2.導きの夜を待て

 バックヤードから戻ると、時刻は三時を回っていた。

 店に戻ってすぐ、ドロッセルは堂々とずる休みをしていたキャロルを発見した。叱ろうとしたものの逆に丸め込まれ、そのまま現在は簡単な茶会のような状態になっている。


「……もどかしいわね」


 キャロルがぼそりと言った一言に、ドロッセルは顔を上げる。


「いきなりどうした」


 聞きながら、ドロッセルはこんがりと焼き上がったスコーンを二つに割った。その断面にクロテッドクリームを塗り、大好物のザクロのジャムをたっぷりと塗る。


「そうとしか言いようがないわ。もどかしくて苛々するわ、 あんた達の状況」

「そんな事を言われてもな……」


 ドロッセルはため息を吐きつつ、スコーンを囓った。

 とろけたクリームの仄かな甘みと、ザクロの酸味が口の中に広がる。途端、キャロルに対する呆れもすぐに吹き飛んでしまった。


「妙な男が狙ってて、しかも殺人犯が関わってて――ノエル、ちょっと新聞よこしなさい」


「はい」と、ノエルが無表情で新聞の束をキャロルに差し出す。

 彼はそれぞれの紅茶を注ぎ、焼菓子を用意し、静謐かつ完璧に茶会の席を回している。
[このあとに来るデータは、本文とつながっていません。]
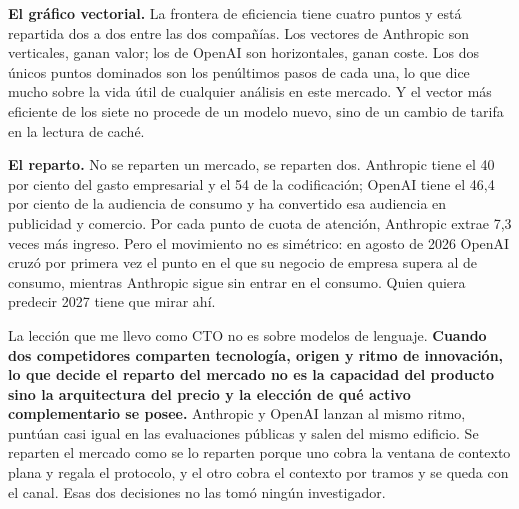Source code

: \documentclass[11pt,letterpaper]{article}
\begin{document}
\textbf{El gráfico vectorial.} La frontera de eficiencia tiene cuatro puntos y
está repartida dos a dos entre las dos compañías. Los vectores de Anthropic son
verticales, ganan valor; los de OpenAI son horizontales, ganan coste. Los dos
únicos puntos dominados son los penúltimos pasos de cada una, lo que dice mucho
sobre la vida útil de cualquier análisis en este mercado. Y el vector más
eficiente de los siete no procede de un modelo nuevo, sino de un cambio de tarifa
en la lectura de caché.

\textbf{El reparto.} No se reparten un mercado, se reparten dos. Anthropic tiene
el 40 por ciento del gasto empresarial y el 54 de la codificación; OpenAI tiene
el 46,4 por ciento de la audiencia de consumo y ha convertido esa audiencia en
publicidad y comercio. Por cada punto de cuota de atención, Anthropic extrae 7,3
veces más ingreso. Pero el movimiento no es simétrico: en agosto de 2026 OpenAI
cruzó por primera vez el punto en el que su negocio de empresa supera al de
consumo, mientras Anthropic sigue sin entrar en el consumo. Quien quiera predecir
2027 tiene que mirar ahí.

La lección que me llevo como CTO no es sobre modelos de lenguaje.
\textbf{Cuando dos competidores comparten tecnología, origen y ritmo de
innovación, lo que decide el reparto del mercado no es la capacidad del producto
sino la arquitectura del precio y la elección de qué activo complementario se
posee.} Anthropic y OpenAI lanzan al mismo ritmo, puntúan casi igual en las
evaluaciones públicas y salen del mismo edificio. Se reparten el mercado como se
lo reparten porque uno cobra la ventana de contexto plana y regala el protocolo,
y el otro cobra el contexto por tramos y se queda con el canal. Esas dos
decisiones no las tomó ningún investigador.

\printbibliography[title={Referencias bibliográficas}]
\end{document}
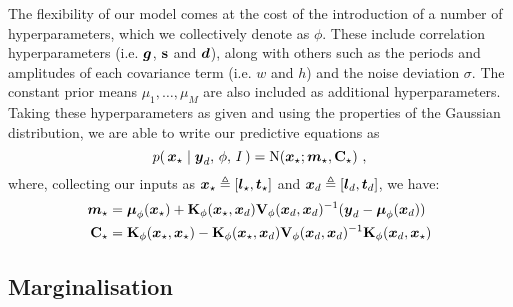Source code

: \documentclass{acmtrans2m}
\begin{document}
The flexibility of our model comes at the cost of the introduction of a number of hyperparameters, which we collectively denote as $\phi$. These include correlation hyperparameters (i.e. $\boldsymbol{g}$, $\mathbf{s}$ and $\boldsymbol{d}$), along with others such as the periods and amplitudes of each covariance term (i.e. $w$ and $h$) and the noise deviation $\sigma$. The constant prior means $\mu_1,\ldots,\mu_M$ are also included as additional hyperparameters. Taking these hyperparameters as given and using the properties of the Gaussian distribution, we are able to write our predictive equations as
\begin{equation} \label{eq:GPMeanVar}
p\!\left(\,\boldsymbol{x}_\star\mid\boldsymbol{y}_d,\,\phi,\,I\,\right)=\text{N}\!\left(\boldsymbol{x}_\star;\boldsymbol{m}_\star,\mathbf{C}_\star\right)\,,
\end{equation}
where, collecting our inputs as $\boldsymbol{x}_\star\triangleq[\boldsymbol{l}_\star,\boldsymbol{t}_\star]$ and $\boldsymbol{x}_d\triangleq[\boldsymbol{l}_d,\boldsymbol{t}_d]$, we have:
\small\begin{align} \label{eq:GPMeanVar2}
\boldsymbol{m}_\star&=\boldsymbol{\mu}_\phi(\boldsymbol{x}_\star)+\mathbf{K}_\phi(\boldsymbol{x}_\star,\boldsymbol{x}_d)\mathbf{V}_\phi(\boldsymbol{x}_d,\boldsymbol{x}_d)^{-1}(\boldsymbol{y}_d-\boldsymbol{\mu}_\phi(\boldsymbol{x}_d))\nonumber\\
\mathbf{C}_\star&=\mathbf{K}_\phi(\boldsymbol{x}_\star,\boldsymbol{x}_\star)-\mathbf{K}_\phi(\boldsymbol{x}_\star,\boldsymbol{x}_d)\mathbf{V}_\phi(\boldsymbol{x}_d,\boldsymbol{x}_d)^{-1}\mathbf{K}_\phi(\boldsymbol{x}_d,\boldsymbol{x}_\star)
\end{align}\normalsize

\subsection{Marginalisation}
\end{document}
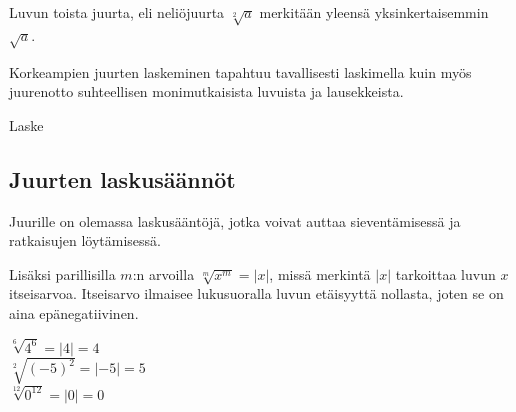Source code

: Luvun toista juurta, eli neliöjuurta $\sqrt[2]{a}$ merkitään yleensä yksinkertaisemmin $\sqrt{a}$.


Korkeampien juurten laskeminen tapahtuu tavallisesti laskimella kuin myös juurenotto suhteellisen monimutkaisista luvuista ja lausekkeista.

\begin{esimerkki}
Laske

	\begin{esimratk}
	\end{esimratk}
	
	\begin{esimvast}
	\end{esimvast}
\end{esimerkki}

\subsection*{Juurten laskusäännöt}
Juurille on olemassa laskusääntöjä, jotka voivat auttaa sieventämisessä ja ratkaisujen löytämisessä. 

Lisäksi parillisilla $m$:n arvoilla $\sqrt[m]{x^m}=|x|$, missä merkintä $|x|$ tarkoittaa luvun $x$ itseisarvoa. Itseisarvo ilmaisee lukusuoralla luvun etäisyyttä nollasta, joten se on aina epänegatiivinen.

\begin{esimerkki}
$\sqrt[6]{4^6}=|4| = 4$\\
$\sqrt[2]{(-5)^2}=|-5| = 5$\\
$\sqrt[12]{0^{12}}=|0|=0$
\end{esimerkki}

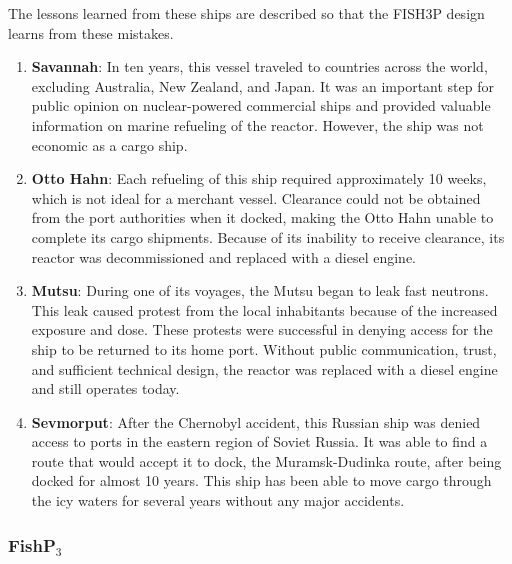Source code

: \documentclass[12pt]{article}
\begin{document}
The lessons learned from these ships are described so that the FISH3P design learns from these mistakes.

\begin{enumerate}
\item \textbf{Savannah}: \newline
In ten years, this vessel traveled to countries across the world, excluding Australia, New Zealand, and Japan.  It was an important step for public opinion on nuclear-powered commercial ships and provided valuable information on marine refueling of the reactor.  However, the ship was not economic as a cargo ship.  
\item \textbf{Otto Hahn}: \newline
Each refueling of this ship required approximately 10 weeks, which is not ideal for a merchant vessel.  Clearance could not be obtained from the port authorities when it docked, making the Otto Hahn unable to complete its cargo shipments.  Because of its inability to receive clearance, its reactor was decommissioned and replaced with a diesel engine.  
\item \textbf{Mutsu}: \newline
During one of its voyages, the Mutsu began to leak fast neutrons.  This leak caused protest from the local inhabitants because of the increased exposure and dose.  These protests were successful in denying access for the ship to be returned to its home port.  Without public communication, trust, and sufficient technical design, the reactor was replaced with a diesel engine and still operates today.
\item \textbf{Sevmorput}: \newline
After the Chernobyl accident, this Russian ship was denied access to ports in the eastern region of Soviet Russia.  It was able to find a route that would accept it to dock, the Muramsk-Dudinka route, after being docked for almost 10 years.  This ship has been able to move cargo through the icy waters for several years without any major accidents. 

\end{enumerate}

\subsubsection{FishP$_3$}
\end{document}
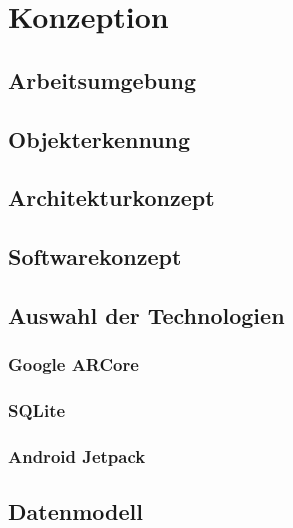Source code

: 
\chapter{Konzeption}
\section{Arbeitsumgebung}

\section{Objekterkennung}

\section{Architekturkonzept}
\section{Softwarekonzept}

\section{Auswahl der Technologien}
\subsection{Google ARCore}
\subsection{SQLite}
\subsection{Android Jetpack} 

\section{Datenmodell}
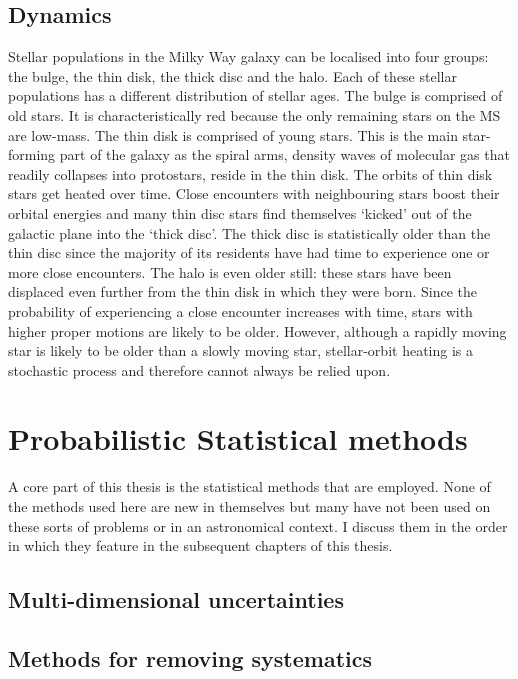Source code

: \subsection{Dynamics}
Stellar populations in the Milky Way galaxy can be localised into four groups:
the bulge, the thin disk, the thick disc and the halo.
Each of these stellar populations has a different distribution of stellar
ages.
The bulge is comprised of old stars.
It is characteristically red because the only remaining stars on the MS are
low-mass.
The thin disk is comprised of young stars.
This is the main star-forming part of the galaxy as the spiral arms, density
waves of molecular gas that readily collapses into protostars, reside in the
thin disk.
The orbits of thin disk stars get heated over time.
Close encounters with neighbouring stars boost their orbital energies and many
thin disc stars find themselves `kicked' out of the galactic plane into the
`thick disc'.
The thick disc is statistically older than the thin disc since the majority of
its residents have had time to experience one or more close encounters.
The halo is even older still: these stars have been displaced even further
from the thin disk in which they were born.
Since the probability of experiencing a close encounter increases with time,
stars with higher proper motions are likely to be older.
However, although a rapidly moving star is likely to be older than a slowly
moving star, stellar-orbit heating is a stochastic process and therefore
cannot always be relied upon.

\section{Probabilistic Statistical methods}

A core part of this thesis is the statistical methods that are employed.
None of the methods used here are new in themselves but many have not been
used on these sorts of problems or in an astronomical context.
I discuss them in the order in which they feature in the subsequent chapters
of this thesis.

\subsection{Multi-dimensional uncertainties}

\subsection{Methods for removing systematics}
\label{sec:detrending}

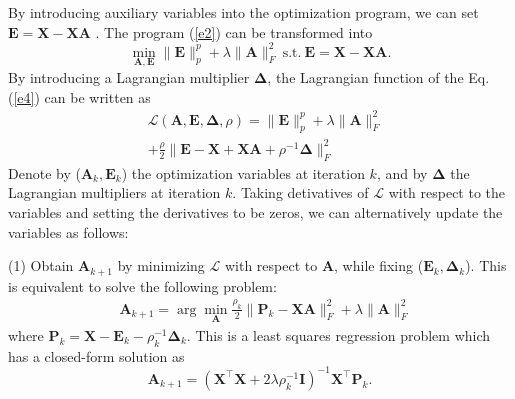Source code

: \documentclass[10pt,twocolumn,letterpaper]{article}
\begin{document}
By introducing auxiliary variables into the optimization program, we can set 
$
\bm{E}
=
\bm{X}
-
\bm{X}\bm{A}
$ 
.
The program (\ref{e2}) can be transformed into
\begin{equation}
\label{e3}
\min_{\bm{A},\bm{E}}
\|
\bm{E}
\|_{p}^{p}
+
\lambda
\|
\bm{A}
\|_{F}^{2}
\ 
\text{s.t.}
\ 
\bm{E}=\bm{X}-\bm{X}\bm{A}
.
\end{equation}
By introducing a Lagrangian multiplier $\bm{\Delta}$, the Lagrangian function of the Eq. (\ref{e4}) can be written as
\begin{equation}
\begin{split}
\label{e5}
&
\mathcal{L}
(\bm{A},\bm{E},\bm{\Delta},\rho)
=
\|
\bm{E}
\|_{p}^{p}
+
\lambda
\|
\bm{A}
\|_{F}^{2}
\\
&
+
\frac{\rho}{2}
\|
\bm{E}-\bm{X}+\bm{X}\bm{A}+\rho^{-1}\bm{\Delta}
\|_{F}^{2}
\end{split}
\end{equation}
Denote by ($\bm{A}_{k},\bm{E}_{k}$) the optimization variables at iteration $k$, and by $\bm{\Delta}$ the Lagrangian multipliers at iteration $k$. Taking detivatives of $\mathcal{L}$ with respect to the variables and setting the derivatives to be zeros, we can alternatively update the variables as follows:

(1) Obtain $\bm{A}_{k+1}$ by minimizing $\mathcal{L}$ with respect to $\bm{A}$, while fixing ($\bm{E}_{k},\bm{\Delta}_{k}$). This is equivalent to solve the following problem:
\begin{equation}
\begin{split}
\label{e8}
&
\bm{A}_{k+1}
=
\arg\min_{\bm{A}}
\frac{\rho_{k}}{2}
\|
\bm{P}_{k}-\bm{X}\bm{A}
\|_{F}^{2}
+
\lambda
\|
\bm{A}
\|_{F}^{2}
\end{split}
\end{equation}
where $\bm{P}_{k}=\bm{X}-\bm{E}_{k}-\rho_{k}^{-1}\bm{\Delta}_{k}$. This is a least squares regression problem which has a closed-form solution as 
\begin{equation}
\label{e7}
\bm{A}_{k+1} 
=
(\bm{X}^{\top}\bm{X}+2\lambda\rho_{k}^{-1}\bm{I})^{-1}
\bm{X}^{\top}\bm{P}_{k}.
\end{equation}
\end{document}
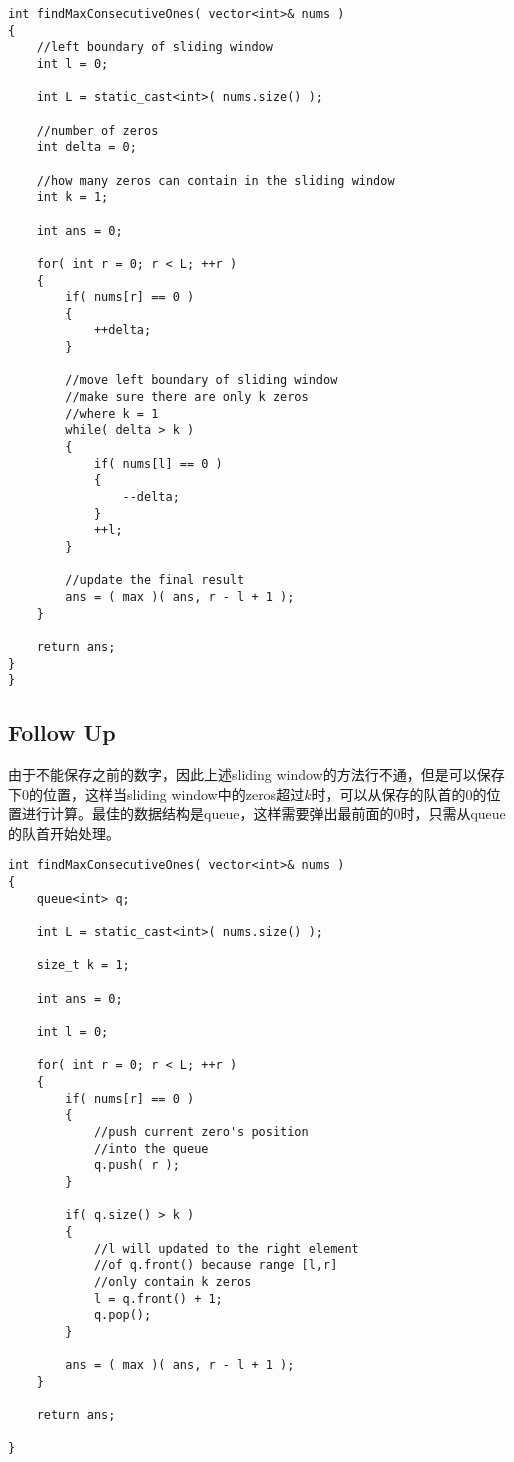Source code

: \begin{lstlisting}[style=customc, caption={Sliding Window}]
int findMaxConsecutiveOnes( vector<int>& nums )
{
    //left boundary of sliding window
    int l = 0;

    int L = static_cast<int>( nums.size() );

    //number of zeros
    int delta = 0;

    //how many zeros can contain in the sliding window
    int k = 1;

    int ans = 0;

    for( int r = 0; r < L; ++r )
    {
        if( nums[r] == 0 )
        {
            ++delta;
        }

        //move left boundary of sliding window
        //make sure there are only k zeros
        //where k = 1
        while( delta > k )
        {
            if( nums[l] == 0 )
            {
                --delta;
            }
            ++l;
        }

        //update the final result
        ans = ( max )( ans, r - l + 1 );
    }

    return ans;
}
}
\end{lstlisting}

\subsection{Follow Up}
由于不能保存之前的数字，因此上述sliding window的方法行不通，但是可以保存下0的位置，这样当sliding window中的zeros超过$k$时，可以从保存的队首的0的位置进行计算。最佳的数据结构是queue，这样需要弹出最前面的$0$时，只需从queue的队首开始处理。

\begin{lstlisting}[style=customc, caption={Queue}]
int findMaxConsecutiveOnes( vector<int>& nums )
{
    queue<int> q;

    int L = static_cast<int>( nums.size() );

    size_t k = 1;

    int ans = 0;

    int l = 0;

    for( int r = 0; r < L; ++r )
    {
        if( nums[r] == 0 )
        {
            //push current zero's position
            //into the queue
            q.push( r );
        }

        if( q.size() > k )
        {
            //l will updated to the right element
            //of q.front() because range [l,r]
            //only contain k zeros
            l = q.front() + 1;
            q.pop();
        }

        ans = ( max )( ans, r - l + 1 );
    }

    return ans;

}
\end{lstlisting}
トム=ナインにもミルクとおもちゃを供するなど、人間以外への応対も完璧だ。

 新聞を受け取り、キャロルはざっとそれを流し読みした。


「心臓泥棒――こいつに狙われてるんでしょう? しかも相手の動きがわからないから、当面は用心するしかないとか」

「ああ……ただ、きっとグイードはまた姿を現わす」


 どうせまた会う――あの胡散臭い男の台詞を思い出し、ドロッセルは親指の爪を噛んだ。


「奴を捕まえて、それで何かわかれば――」

「……あんたね。そうやって危ない橋を渡ろうとするのやめなさい」


 低い声に顔を上げると、キャロルのオリーブグリーンの瞳と視線がかち合った。

 キャロルはティースプーンを教鞭のように軽く振るう。


「まずは自分の身を守りなさいな。心臓泥棒が本当にあんたの父親かはわからないけど、少なくともなにかしらの害意を持っているのよ? あんたの身が危ないの」

「そ、それはわかっているよ」

「わかってたらそんなことを言うはずないでしょ。もっと慎重になりなさい」


 キャロルは唇を歪め、自分の分の紅茶を飲み干した。

 空になったカップをキャロルがソーサーの上に置く。すると、すかさずそこにノエルが新しい紅茶を注ぐ。次いで彼はドロッセルの皿に焼菓子を盛り始めた。


「す、すまないなノエル……」

「お構いなく」


 ノエルは短く答え、ドロッセルの前にジャムやらミルクやら砂糖やらをずらりと並べた。どうやら完全に給仕に徹しているようだ。

 その様を見ていたキャロルはひょいと肩をすくめ、髪を掻き上げた。


「まぁ、あんたにはノエルもいるし大丈夫でしょう。あんたよりはしっかりしてそうだし。それになによりこの神様みたいなあたしがいるんだから」


 ドロッセルはため息を吐きつつ、青いブリキの缶を手に取った。

 開けた缶を傾けて、金色のとろりとしたシロップを少し紅茶に垂らす。そうしてミルクを注いでかき混ぜれば、ドロッセルお気に入りのミルクティーは完成だ。

 一口呑み、ふと見れば、ノエルがトム=ナインをじっと見つめていた。

 退屈しているのか、猫は彼の足元に延々じゃれついている。

 尻尾でくすぐられても、肉球をぐにぐにと押しつけられても、ノエルは表情も変えず猫を凝視し続けていた。


「……そうだ。ノエル、試してみるか? ゴールデンシロップ入りのミルクティー。このシロップとミルクを合わせると、ちょっとほっとする味になるんだよ」

「私は従者です。主と席をともにするわけには参りません」


 ノエルは表情も変えずに首を横に振った。

「そうか」とうなずき、ドロッセルはカップに口を付けた。断わられるだろうなとは思っていた。少し寂しい心地がしたが、無理強いをするわけにもいかない。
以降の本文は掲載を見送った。